The training session was attended by 35 participants from 28 African National Commissions for UNESCO as well as 30 government officials from different Cote d’Ivoire ministries. The objective was to provide an opportunity for National Commissions to exchange with the Secretariat of the 2005 Convention on their information and training needs and to learn how they can benefit from the tools and services being developed to facilitate the Convention’s implementation at the national level.

The training session was divided into three parts. The first,  chaired by H. E. Bandaman, Minister of Culture of Cote d’Ivoire,  focused on familiarizing the National Commissions with the Convention’s scope and the vision for its implementation in Africa as well as globally.  Group activities addressing the main principles of the Convention were accompanied by a presentation by the Secretariat situating the Convention within related themes, such as cultural diversity,   and other UNESCO culture conventions.

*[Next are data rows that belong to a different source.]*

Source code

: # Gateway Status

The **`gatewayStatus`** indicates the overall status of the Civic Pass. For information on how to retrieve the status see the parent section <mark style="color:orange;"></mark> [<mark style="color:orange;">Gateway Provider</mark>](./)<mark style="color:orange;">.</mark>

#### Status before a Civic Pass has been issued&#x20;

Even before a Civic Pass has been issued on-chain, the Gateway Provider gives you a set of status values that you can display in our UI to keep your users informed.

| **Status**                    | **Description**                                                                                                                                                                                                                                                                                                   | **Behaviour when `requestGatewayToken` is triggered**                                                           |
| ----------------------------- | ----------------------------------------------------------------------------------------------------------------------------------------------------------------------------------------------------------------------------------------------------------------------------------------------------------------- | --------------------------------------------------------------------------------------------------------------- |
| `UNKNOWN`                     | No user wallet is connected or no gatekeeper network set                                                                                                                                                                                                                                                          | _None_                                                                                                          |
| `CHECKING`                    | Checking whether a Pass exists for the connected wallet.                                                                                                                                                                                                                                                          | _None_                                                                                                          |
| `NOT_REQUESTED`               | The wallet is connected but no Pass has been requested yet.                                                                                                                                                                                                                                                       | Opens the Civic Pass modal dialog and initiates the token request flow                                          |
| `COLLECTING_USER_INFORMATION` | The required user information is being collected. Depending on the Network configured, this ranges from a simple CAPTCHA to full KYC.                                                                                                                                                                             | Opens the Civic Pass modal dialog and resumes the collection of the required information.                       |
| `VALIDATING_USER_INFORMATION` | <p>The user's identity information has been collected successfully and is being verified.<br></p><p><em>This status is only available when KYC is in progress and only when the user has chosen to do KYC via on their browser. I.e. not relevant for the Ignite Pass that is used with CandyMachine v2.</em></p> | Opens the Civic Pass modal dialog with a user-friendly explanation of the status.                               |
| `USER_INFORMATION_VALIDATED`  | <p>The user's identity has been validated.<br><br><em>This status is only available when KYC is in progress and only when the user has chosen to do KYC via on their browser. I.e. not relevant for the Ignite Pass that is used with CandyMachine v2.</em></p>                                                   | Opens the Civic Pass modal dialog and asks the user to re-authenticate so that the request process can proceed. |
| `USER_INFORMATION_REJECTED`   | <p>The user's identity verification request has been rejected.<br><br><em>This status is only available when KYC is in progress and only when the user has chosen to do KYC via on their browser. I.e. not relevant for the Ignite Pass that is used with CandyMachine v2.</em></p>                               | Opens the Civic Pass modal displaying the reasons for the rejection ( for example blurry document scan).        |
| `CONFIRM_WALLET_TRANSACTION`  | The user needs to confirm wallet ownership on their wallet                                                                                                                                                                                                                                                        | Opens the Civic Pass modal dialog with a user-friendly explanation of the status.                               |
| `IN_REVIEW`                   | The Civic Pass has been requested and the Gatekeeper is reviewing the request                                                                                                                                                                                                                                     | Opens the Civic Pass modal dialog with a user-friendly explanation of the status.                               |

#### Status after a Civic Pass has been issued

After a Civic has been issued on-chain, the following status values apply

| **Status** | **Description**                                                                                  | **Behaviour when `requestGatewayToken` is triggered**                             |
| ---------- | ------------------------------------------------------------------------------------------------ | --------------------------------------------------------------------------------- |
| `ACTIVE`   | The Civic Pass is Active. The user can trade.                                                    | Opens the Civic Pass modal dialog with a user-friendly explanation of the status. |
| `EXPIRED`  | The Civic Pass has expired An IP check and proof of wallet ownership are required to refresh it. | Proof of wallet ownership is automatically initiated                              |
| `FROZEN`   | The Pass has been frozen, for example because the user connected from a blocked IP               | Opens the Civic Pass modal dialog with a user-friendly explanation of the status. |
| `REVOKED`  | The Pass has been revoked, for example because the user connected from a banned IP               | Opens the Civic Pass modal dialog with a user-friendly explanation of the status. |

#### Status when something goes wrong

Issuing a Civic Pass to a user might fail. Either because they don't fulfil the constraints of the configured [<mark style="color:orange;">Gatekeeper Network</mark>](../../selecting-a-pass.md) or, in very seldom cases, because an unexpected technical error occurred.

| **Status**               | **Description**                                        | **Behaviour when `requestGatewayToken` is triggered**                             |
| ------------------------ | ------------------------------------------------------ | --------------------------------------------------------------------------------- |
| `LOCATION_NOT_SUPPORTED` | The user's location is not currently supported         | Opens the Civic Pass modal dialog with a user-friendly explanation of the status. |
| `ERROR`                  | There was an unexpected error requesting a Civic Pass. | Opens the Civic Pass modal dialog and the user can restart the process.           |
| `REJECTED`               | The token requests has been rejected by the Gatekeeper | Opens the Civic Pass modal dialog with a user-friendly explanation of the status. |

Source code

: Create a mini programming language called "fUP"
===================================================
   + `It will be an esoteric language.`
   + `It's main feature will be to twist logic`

The second part addressed the Periodic Reports on the implementation of the convention. It looked in particular at the objectives and process for submitting reports. The step-by-step session helped to demystify the process through clear explanations on the processes involved.  After the workshop a number of Secretary Generals committed to follow-up actions with their respective ministries.

The final part of the session was devoted to the International Fund for Cultural Diversity (IFCD). Beginning with a general overview of the IFCD’s objectives and functions, this part of the session concluded with practical group exercises to give guidance to National Commissions on how to evaluate IFCD applications. The recently developed Annotated Guide for the IFCD, prepared for interested applicants, was also presented.  The session clarified the application and submission process and the role of National Commissions in the selection and evaluation phases.

The combination of information-sharing and capacity-building components of this one-day session proved to be an effective means of increasing interest in the Convention amongst African states not yet Party to the Convention with several countries expressing interest in considering future ratification. 

This activity was supported by the UNESCO Emergency Fund.